Terence Blanchard and Bill Mays to Guest on INSIDE ART

Terence Blanchard and Bill Mays to Guest on INSIDE ART

Airing Sunday evening, Jan. 12, at 6 p.m. PT

What happens when one award winner interviews another? Find out when Dave Drexler, host of the award-winning "Inside Art" interviews celebrated trumpeter and composer Terence Blanchard, this Sunday night at 6 p.m. PT.

 

By Matt Silver

This Sunday evening (Jan. 12), at 6 p.m. PT, host Dave Drexler welcomes back two of his favorite — and most accomplished — guests to the award-winning interview program "Inside Art," pianist Bill Mays and the prolific trumpeter and composer Terence Blanchard.

Mays, just three months ago, co-headlined KSDS's spectacular Bud Powell Centennial celebration at the Conrad, along with Joshua White, Gilbert Castellanos, and Alan Broadbent. Early 2025 finds him back in our area, and not just to talk to Drexler (although that never hurts). The venerable pianist, whose youthful exuberance and sheer physicality at the piano belie his numeric age, will play a Jan. 23rd solo date in Temecula (at the Merc Theater), followed by a Jan. 26th trio date at Tio Leo's, where he'll be joined by bassist Rob Thorsen and drummer Jim Plank as part of the weekly jazz series hosted and curated there by flutist Holly Hoffman.

Bill Mays proved himself a national treasure when he electrified the audience with interpretations from the Bud Powell songbook back in Sept. 2024. What might Bill have to say about the role he played in KSDS’s Bud Powell Centennial celebration? You’ll have to tune in!

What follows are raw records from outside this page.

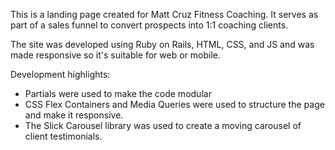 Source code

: This is a landing page created for Matt Cruz Fitness Coaching. It serves as part of a sales funnel to convert prospects into 1:1 coaching clients. 

The site was developed using Ruby on Rails, HTML, CSS, and JS and was made responsive so it's suitable for web or mobile. 

Development highlights:
- Partials were used to make the code modular
- CSS Flex Containers and Media Queries were used to structure the page and make it responsive. 
- The Slick Carousel library was used to create a moving carousel of client testimonials. 




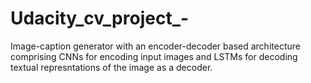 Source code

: # Udacity_cv_project_-

Image-caption generator with an encoder-decoder based architecture comprising CNNs for encoding input images and LSTMs for decoding textual represntations of the image as a decoder.
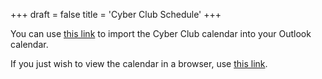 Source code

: +++
draft = false
title = 'Cyber Club Schedule'
+++

You can use [this link](https://outlook.office365.com/owa/calendar/1400071390f34970a5f7b5af2c2a29dd@student.citadel.edu/3ef61fc6d3c24c4185413d7467f8e0403795398645995846496/calendar.ics) to import the Cyber Club calendar into your Outlook calendar.

If you just wish to view the calendar in a browser, use [this link](https://outlook.office365.com/owa/calendar/1400071390f34970a5f7b5af2c2a29dd@student.citadel.edu/3ef61fc6d3c24c4185413d7467f8e0403795398645995846496/calendar.html).
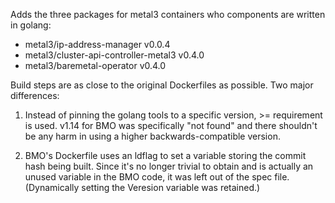 Adds the three packages for metal3 containers who components are written in
golang:

- metal3/ip-address-manager v0.0.4
- metal3/cluster-api-controller-metal3 v0.4.0
- metal3/baremetal-operator v0.4.0

Build steps are as close to the original Dockerfiles as possible. Two major
differences:

1. Instead of pinning the golang tools to a specific version, >= requirement is
used. v1.14 for BMO was specifically "not found" and there shouldn't be any harm
in using a higher backwards-compatible version.

2. BMO's Dockerfile uses an ldflag to set a variable storing the commit hash
being built. Since it's no longer trivial to obtain and is actually an unused
variable in the BMO code, it was left out of the spec file. (Dynamically setting
the Veresion variable was retained.)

Six-time Grammy winner and Oscar nominated trumpeter and composer Terence Blanchard will also join Drexler, no doubt to discuss the massive success he's had not just as a bandleader and recording artist but as a composer for screen and, most recently, stage.

After leading 20 jazz recording dates and scoring over 40 movies, Blanchard, over the last handful of years, has earned near unanimous acclaim, for composing opera. His first, Champion, “an opera in jazz” about former welterweight champ Emile Griffith who fought prejudiced attitudes about his sexuality — he was bisexual — and torment over having unintentionally killed an opponent in the ring, debuted in St. Louis in 2013 and earned critical praise in productions at SFJAZZ and The Kennedy Center.

Then, in late September 2021, Blanchard became the first Black composer to premiere an original opera at The Metropolitan Opera. With music by Blanchard and a libretto by actor/director/screenwriter Kasi Lemmons, Fire Shut Up in My Bones — an adaptation of New York Times columnist Charles Blow’s bestselling memoir about childhood trauma and its layered emotional fallout — opened the Met’s 2021-2022 season to tremendous fanfare. 

After a revival at the Met in 2024, Blanchard brings his longtime band, the E Collective, to The Conrad Prebys Performing Arts Center in La Jolla on Jan. 19, where, joined by the Turtle Island Quartet (winners of a Grammy for string arrangements of John Coltrane's A Love Supreme) and guest opera vocalists Justin Austin (baritone) and Adrienne Danrich (soprano), they will present a suite of musical selections from the opera in a concert format. 

If you're interested in exactly what that will look and sound like, tune in! That's Mays and Blanchard, in conversation with Dave Drexler, this Sunday night at 6 p.m. PT on "Inside Art."